In an interview with the Wall Street Journal published last month, Kurt Hohl, Chief Accountant at the US Securities and Exchange Commission, outlined potential changes to auditor independence rules and audit inspections as the regulator seeks to reduce compliance costs for firms.
Hohl, who became Chief Accountant in July after 26 years at EY, argued that auditor independence rules are clear in principle but increasingly complex in practice. Problems arise when audit firms partner with non-audit clients that also rely on audit clients, making enforcement more difficult. Understanding “how pervasive that is” and how firms monitor independence is “top of mind,” he said.

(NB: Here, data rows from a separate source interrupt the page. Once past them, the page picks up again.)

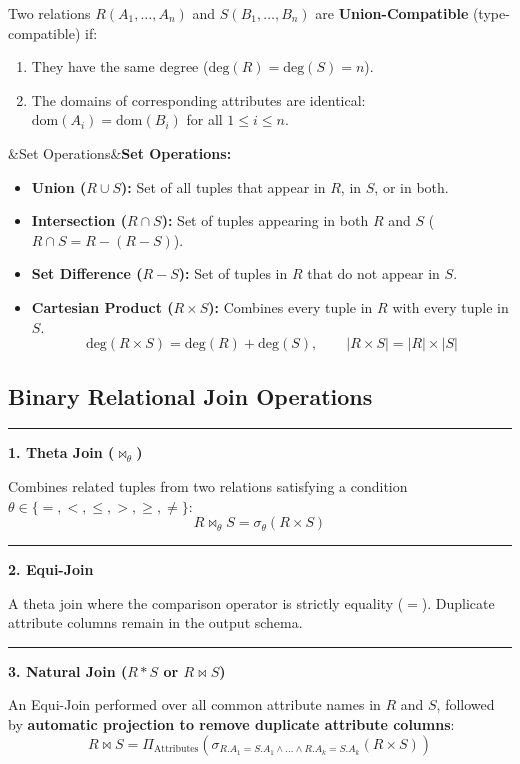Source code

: \documentclass[11pt,a4paper]{article}
\newcommand{\concept}[1]{%
  \vspace{3pt}\noindent\textcolor{AnthGreen}{\rule{3.5pt}{10pt}}\enspace
  \textbf{\sffamily\color{AnthDark}#1}\par\vspace{2pt}%
}
\newenvironment{Def}[1][]{\begin{tcolorbox}[defbox]\ifx&#1&\else\textbf{\color{AnthOrange}#1:}\enspace\fi}{\end{tcolorbox}}
\begin{document}
Two relations $R(A_1, \dots, A_n)$ and $S(B_1, \dots, B_n)$ are \textbf{Union-Compatible} (type-compatible) if:
\begin{enumerate}
  \item They have the same degree ($\text{deg}(R) = \text{deg}(S) = n$).
  \item The domains of corresponding attributes are identical: $\text{dom}(A_i) = \text{dom}(B_i)$ for all $1 \le i \le n$.
\end{enumerate}

\begin{Def}[Set Operations]
\begin{itemize}
  \item \textbf{Union ($R \cup S$):} Set of all tuples that appear in $R$, in $S$, or in both.
  \item \textbf{Intersection ($R \cap S$):} Set of tuples appearing in both $R$ and $S$ ($R \cap S = R - (R - S)$).
  \item \textbf{Set Difference ($R - S$):} Set of tuples in $R$ that do not appear in $S$.
  \item \textbf{Cartesian Product ($R \times S$):} Combines every tuple in $R$ with every tuple in $S$.
    \begin{equation}
      \text{deg}(R \times S) = \text{deg}(R) + \text{deg}(S), \qquad |R \times S| = |R| \times |S|
    \end{equation}
\end{itemize}
\end{Def}

\subsection{Binary Relational Join Operations}

\concept{1. Theta Join ($\bowtie_\theta$)}
Combines related tuples from two relations satisfying a condition $\theta \in \{ =, <, \le, >, \ge, \neq \}$:
\begin{equation}
  R \bowtie_{\theta} S = \sigma_{\theta}(R \times S)
\end{equation}

\concept{2. Equi-Join}
A theta join where the comparison operator is strictly equality ($=$). Duplicate attribute columns remain in the output schema.

\concept{3. Natural Join ($R \ast S$ or $R \bowtie S$)}
An Equi-Join performed over all common attribute names in $R$ and $S$, followed by \textbf{automatic projection to remove duplicate attribute columns}:
\begin{equation}
  R \bowtie S = \Pi_{\text{Attributes}}( \sigma_{R.A_1 = S.A_1 \land \dots \land R.A_k = S.A_k}(R \times S) )
\end{equation}
\end{document}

Hohl added that partnerships with AI companies and private-equity ownership add further complications. Some private-equity-backed firms have exited public-company audits because it is “too expensive," he lamented, reducing auditor choice. While “there’s nothing in the works to loosen the independence rule,” Hohl said, the SEC is assessing whether the rules remain “fit for purpose.”
Hohl also called for more context in Public Company Accounting Oversight Board inspection reports, such as market share and client mix. He argued that audit quality depends on firms’ “system of quality management” and leadership, not individual engagement teams. He downplayed prospects of folding the PCAOB into the SEC, calling strong audit oversight “critically important to our ecosystem.”